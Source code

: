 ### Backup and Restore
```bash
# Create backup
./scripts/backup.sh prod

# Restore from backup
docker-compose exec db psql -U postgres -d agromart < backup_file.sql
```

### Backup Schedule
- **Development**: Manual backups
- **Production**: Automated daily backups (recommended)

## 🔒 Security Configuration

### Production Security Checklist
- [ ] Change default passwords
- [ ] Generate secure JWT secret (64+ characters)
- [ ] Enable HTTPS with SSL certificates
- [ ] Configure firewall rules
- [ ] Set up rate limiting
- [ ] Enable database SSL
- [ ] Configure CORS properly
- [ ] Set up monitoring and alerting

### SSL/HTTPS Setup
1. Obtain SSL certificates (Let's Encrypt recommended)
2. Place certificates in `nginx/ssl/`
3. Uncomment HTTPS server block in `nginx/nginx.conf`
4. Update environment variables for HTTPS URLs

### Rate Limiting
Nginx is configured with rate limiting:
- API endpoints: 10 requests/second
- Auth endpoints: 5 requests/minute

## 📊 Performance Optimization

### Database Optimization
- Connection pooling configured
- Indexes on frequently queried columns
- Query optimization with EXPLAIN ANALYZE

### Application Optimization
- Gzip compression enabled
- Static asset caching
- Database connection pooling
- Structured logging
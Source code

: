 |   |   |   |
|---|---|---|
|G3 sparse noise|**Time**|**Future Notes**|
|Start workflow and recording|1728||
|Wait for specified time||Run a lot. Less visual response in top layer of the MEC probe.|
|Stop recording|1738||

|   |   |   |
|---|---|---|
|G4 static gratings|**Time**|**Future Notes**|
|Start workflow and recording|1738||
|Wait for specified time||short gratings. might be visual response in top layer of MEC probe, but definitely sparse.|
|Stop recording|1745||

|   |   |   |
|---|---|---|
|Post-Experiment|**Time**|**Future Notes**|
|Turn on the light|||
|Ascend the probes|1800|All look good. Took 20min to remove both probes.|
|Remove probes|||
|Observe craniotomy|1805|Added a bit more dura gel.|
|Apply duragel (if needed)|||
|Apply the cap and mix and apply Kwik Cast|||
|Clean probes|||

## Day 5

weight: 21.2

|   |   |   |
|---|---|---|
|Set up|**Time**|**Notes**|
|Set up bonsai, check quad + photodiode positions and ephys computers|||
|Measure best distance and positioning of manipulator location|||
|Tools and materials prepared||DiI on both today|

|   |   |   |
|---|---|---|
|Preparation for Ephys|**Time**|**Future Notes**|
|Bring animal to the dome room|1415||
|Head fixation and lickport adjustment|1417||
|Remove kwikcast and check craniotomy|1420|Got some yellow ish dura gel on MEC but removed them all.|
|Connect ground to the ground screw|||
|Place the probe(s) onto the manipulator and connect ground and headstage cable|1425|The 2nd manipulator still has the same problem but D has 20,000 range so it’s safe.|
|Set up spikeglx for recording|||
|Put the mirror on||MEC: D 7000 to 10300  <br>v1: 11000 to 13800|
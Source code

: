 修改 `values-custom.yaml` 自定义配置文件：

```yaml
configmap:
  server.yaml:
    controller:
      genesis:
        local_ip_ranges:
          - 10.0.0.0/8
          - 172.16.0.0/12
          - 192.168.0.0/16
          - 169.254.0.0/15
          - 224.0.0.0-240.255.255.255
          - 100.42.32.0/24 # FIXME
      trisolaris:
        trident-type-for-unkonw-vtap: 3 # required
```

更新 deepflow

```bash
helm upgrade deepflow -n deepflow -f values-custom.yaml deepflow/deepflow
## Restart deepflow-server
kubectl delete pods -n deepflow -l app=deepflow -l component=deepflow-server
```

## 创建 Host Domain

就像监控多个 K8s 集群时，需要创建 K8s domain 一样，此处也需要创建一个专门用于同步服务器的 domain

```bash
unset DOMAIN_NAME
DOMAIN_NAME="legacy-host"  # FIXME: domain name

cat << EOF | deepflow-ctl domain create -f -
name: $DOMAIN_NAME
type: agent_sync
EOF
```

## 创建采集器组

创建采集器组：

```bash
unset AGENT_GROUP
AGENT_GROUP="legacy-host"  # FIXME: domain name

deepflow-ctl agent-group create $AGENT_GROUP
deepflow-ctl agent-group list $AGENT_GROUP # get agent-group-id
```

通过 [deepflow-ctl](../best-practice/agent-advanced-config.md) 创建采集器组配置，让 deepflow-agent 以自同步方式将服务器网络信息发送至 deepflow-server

-=-=-=-=-

◆ WORK ORDER: For this exercise, return every line from the data that holds the string "probes".

◆ OUTPUT OF THE EXERCISE:
|Ascend the probes|1800|All look good. Took 20min to remove both probes.|
|Remove probes|||
|Clean probes|||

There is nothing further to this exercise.